Task:
Filter out every line below that lacks "Linux", and copy the rest.

Entries shown:
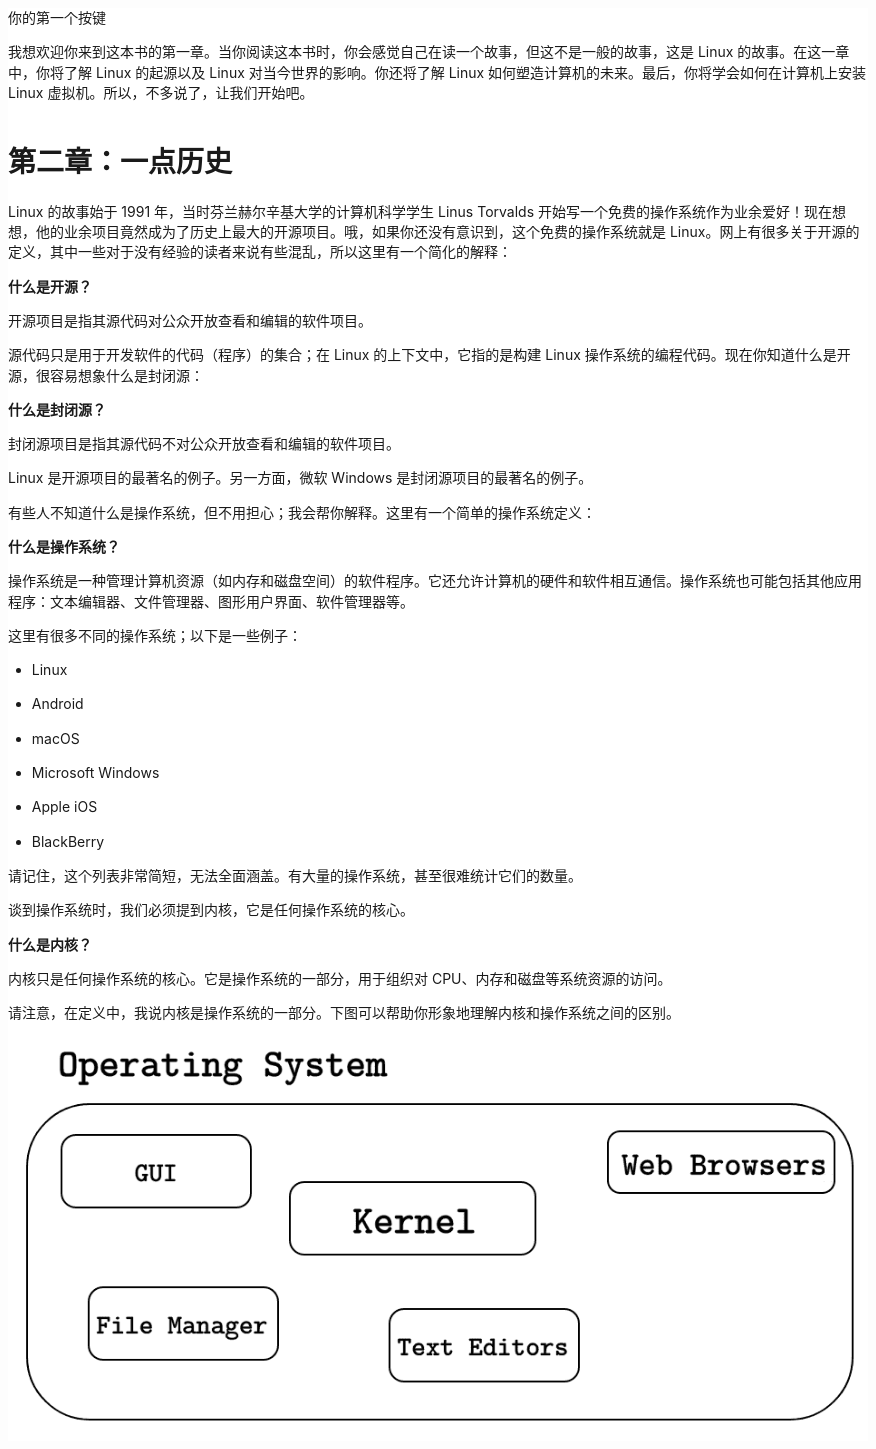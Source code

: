 你的第一个按键

我想欢迎你来到这本书的第一章。当你阅读这本书时，你会感觉自己在读一个故事，但这不是一般的故事，这是 Linux 的故事。在这一章中，你将了解 Linux 的起源以及 Linux 对当今世界的影响。你还将了解 Linux 如何塑造计算机的未来。最后，你将学会如何在计算机上安装 Linux 虚拟机。所以，不多说了，让我们开始吧。

# 第二章：一点历史

Linux 的故事始于 1991 年，当时芬兰赫尔辛基大学的计算机科学学生 Linus Torvalds 开始写一个免费的操作系统作为业余爱好！现在想想，他的业余项目竟然成为了历史上最大的开源项目。哦，如果你还没有意识到，这个免费的操作系统就是 Linux。网上有很多关于开源的定义，其中一些对于没有经验的读者来说有些混乱，所以这里有一个简化的解释：

**什么是开源？**

开源项目是指其源代码对公众开放查看和编辑的软件项目。

源代码只是用于开发软件的代码（程序）的集合；在 Linux 的上下文中，它指的是构建 Linux 操作系统的编程代码。现在你知道什么是开源，很容易想象什么是封闭源：

**什么是封闭源？**

封闭源项目是指其源代码不对公众开放查看和编辑的软件项目。

Linux 是开源项目的最著名的例子。另一方面，微软 Windows 是封闭源项目的最著名的例子。

有些人不知道什么是操作系统，但不用担心；我会帮你解释。这里有一个简单的操作系统定义：

**什么是操作系统？**

操作系统是一种管理计算机资源（如内存和磁盘空间）的软件程序。它还允许计算机的硬件和软件相互通信。操作系统也可能包括其他应用程序：文本编辑器、文件管理器、图形用户界面、软件管理器等。

这里有很多不同的操作系统；以下是一些例子：

+   Linux

+   Android

+   macOS

+   Microsoft Windows

+   Apple iOS

+   BlackBerry

请记住，这个列表非常简短，无法全面涵盖。有大量的操作系统，甚至很难统计它们的数量。

谈到操作系统时，我们必须提到内核，它是任何操作系统的核心。

**什么是内核？**

内核只是任何操作系统的核心。它是操作系统的一部分，用于组织对 CPU、内存和磁盘等系统资源的访问。

请注意，在定义中，我说内核是操作系统的一部分。下图可以帮助你形象地理解内核和操作系统之间的区别。

![](img/99c8c1fa-9fa9-4e6c-a765-1e30375b7225.png)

Solution to the exercise:
我想欢迎你来到这本书的第一章。当你阅读这本书时，你会感觉自己在读一个故事，但这不是一般的故事，这是 Linux 的故事。在这一章中，你将了解 Linux 的起源以及 Linux 对当今世界的影响。你还将了解 Linux 如何塑造计算机的未来。最后，你将学会如何在计算机上安装 Linux 虚拟机。所以，不多说了，让我们开始吧。
Linux 的故事始于 1991 年，当时芬兰赫尔辛基大学的计算机科学学生 Linus Torvalds 开始写一个免费的操作系统作为业余爱好！现在想想，他的业余项目竟然成为了历史上最大的开源项目。哦，如果你还没有意识到，这个免费的操作系统就是 Linux。网上有很多关于开源的定义，其中一些对于没有经验的读者来说有些混乱，所以这里有一个简化的解释：
源代码只是用于开发软件的代码（程序）的集合；在 Linux 的上下文中，它指的是构建 Linux 操作系统的编程代码。现在你知道什么是开源，很容易想象什么是封闭源：
Linux 是开源项目的最著名的例子。另一方面，微软 Windows 是封闭源项目的最著名的例子。
+   Linux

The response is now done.